Dataset entries
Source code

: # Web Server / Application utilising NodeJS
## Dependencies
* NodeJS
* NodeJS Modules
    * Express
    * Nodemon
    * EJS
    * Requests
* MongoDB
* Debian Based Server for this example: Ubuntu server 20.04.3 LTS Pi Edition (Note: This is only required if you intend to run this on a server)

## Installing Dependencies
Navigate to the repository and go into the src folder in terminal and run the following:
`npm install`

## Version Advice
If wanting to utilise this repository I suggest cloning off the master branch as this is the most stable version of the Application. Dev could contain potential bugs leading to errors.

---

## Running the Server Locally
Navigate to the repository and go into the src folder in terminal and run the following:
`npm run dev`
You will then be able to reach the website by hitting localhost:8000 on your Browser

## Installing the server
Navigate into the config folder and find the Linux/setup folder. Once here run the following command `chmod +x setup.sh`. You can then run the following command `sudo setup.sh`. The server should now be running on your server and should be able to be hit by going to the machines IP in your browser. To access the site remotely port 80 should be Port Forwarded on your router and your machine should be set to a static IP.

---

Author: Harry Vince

...

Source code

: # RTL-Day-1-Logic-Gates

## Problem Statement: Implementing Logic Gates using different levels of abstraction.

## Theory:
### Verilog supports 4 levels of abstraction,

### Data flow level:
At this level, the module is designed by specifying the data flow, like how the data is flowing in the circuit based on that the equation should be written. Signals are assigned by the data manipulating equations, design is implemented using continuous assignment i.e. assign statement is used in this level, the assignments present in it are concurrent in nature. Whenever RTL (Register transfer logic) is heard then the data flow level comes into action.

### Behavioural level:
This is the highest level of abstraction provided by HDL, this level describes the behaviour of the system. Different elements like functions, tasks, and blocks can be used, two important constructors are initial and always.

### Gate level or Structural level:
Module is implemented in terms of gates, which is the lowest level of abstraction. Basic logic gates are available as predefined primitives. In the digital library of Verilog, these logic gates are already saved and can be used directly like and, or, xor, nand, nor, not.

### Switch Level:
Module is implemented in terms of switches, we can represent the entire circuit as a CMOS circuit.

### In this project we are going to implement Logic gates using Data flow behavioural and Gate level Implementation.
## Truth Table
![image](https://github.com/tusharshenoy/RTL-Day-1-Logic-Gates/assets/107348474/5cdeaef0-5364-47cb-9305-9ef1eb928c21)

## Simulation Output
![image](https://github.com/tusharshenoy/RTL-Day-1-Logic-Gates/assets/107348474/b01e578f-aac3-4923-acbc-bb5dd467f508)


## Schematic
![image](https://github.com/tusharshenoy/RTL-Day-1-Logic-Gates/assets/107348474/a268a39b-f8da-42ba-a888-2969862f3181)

▶ **What is needed**: Starting at the line that has "## Installing Dependencies" and ending at the line that has "If wanting to", please write out the lines above exactly, leaving out all others.

▶ **Response**:
## Installing Dependencies
Navigate to the repository and go into the src folder in terminal and run the following:
`npm install`

## Version Advice
If wanting to utilise this repository I suggest cloning off the master branch as this is the most stable version of the Application. Dev could contain potential bugs leading to errors.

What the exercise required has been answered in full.